Use atomic.. builtins instead of sync.. builtins in gcc 4.8.2 or later versions

745 views

Skip to first unread message

Hari Reddy

unread,

Jun 25, 2014, 4:50:54 PM6/25/14

to redi...@googlegroups.com

In zmalloc.c the following primitives are currently used
to synchronize access to single global variable:
__sync_add_and_fetch
__sync_sub_and_fetch

In some architectures such as powerpc these primitives are overhead
intensive.

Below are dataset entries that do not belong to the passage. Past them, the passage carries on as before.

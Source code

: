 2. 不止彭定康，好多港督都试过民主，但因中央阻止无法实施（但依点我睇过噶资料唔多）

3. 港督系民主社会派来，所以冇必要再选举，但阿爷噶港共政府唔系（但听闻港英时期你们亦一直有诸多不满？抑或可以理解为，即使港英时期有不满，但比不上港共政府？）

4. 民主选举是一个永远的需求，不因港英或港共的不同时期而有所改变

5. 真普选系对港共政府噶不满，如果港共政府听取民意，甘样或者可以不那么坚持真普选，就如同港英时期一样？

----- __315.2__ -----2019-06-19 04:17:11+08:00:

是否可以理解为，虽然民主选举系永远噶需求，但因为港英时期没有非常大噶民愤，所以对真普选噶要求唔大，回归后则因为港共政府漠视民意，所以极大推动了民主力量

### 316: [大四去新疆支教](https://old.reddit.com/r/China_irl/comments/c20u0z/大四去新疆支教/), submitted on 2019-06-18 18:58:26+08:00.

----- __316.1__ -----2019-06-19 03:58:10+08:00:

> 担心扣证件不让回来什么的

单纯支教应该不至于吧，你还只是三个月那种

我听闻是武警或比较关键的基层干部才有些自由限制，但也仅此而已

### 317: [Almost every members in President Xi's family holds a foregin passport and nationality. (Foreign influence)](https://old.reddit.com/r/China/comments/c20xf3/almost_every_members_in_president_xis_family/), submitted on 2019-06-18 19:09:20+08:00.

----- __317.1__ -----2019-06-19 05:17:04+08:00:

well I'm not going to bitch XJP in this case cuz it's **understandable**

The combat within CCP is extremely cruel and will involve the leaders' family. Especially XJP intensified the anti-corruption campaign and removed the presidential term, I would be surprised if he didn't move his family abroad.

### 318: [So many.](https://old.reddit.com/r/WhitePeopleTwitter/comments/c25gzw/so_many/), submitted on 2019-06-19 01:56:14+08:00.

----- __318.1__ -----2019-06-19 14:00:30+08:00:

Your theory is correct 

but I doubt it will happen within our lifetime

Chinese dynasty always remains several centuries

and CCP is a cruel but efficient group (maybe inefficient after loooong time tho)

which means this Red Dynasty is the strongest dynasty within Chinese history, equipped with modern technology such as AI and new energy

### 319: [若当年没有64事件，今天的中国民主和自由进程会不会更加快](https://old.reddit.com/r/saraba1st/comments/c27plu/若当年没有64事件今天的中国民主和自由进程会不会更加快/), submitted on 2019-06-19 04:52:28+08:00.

More efficient C11 __atomic builtins are available with
newer GCC versions, see
http://gcc.gnu.org/onlinedocs/gcc-4.8.2/gcc/_005f_005fatomic-Builtins.html#_005f_005fatomic-Builtins

By substituting the following __atomic… builtins:
__atomic_add_fetch
__atomic_sub_fetch

the performance improvement on certain architectures such as powerpc can be significant,
around 10% to 15%, over the implementation using __sync builtins while there is only slight uptick on
Intel architectures because it was already enforcing Intel Strongly ordered memory semantics.

The selection of __atomic built-ins can be predicated on the definition of ATOMIC_RELAXED
which Is available on in gcc 4.8.2 and later versions.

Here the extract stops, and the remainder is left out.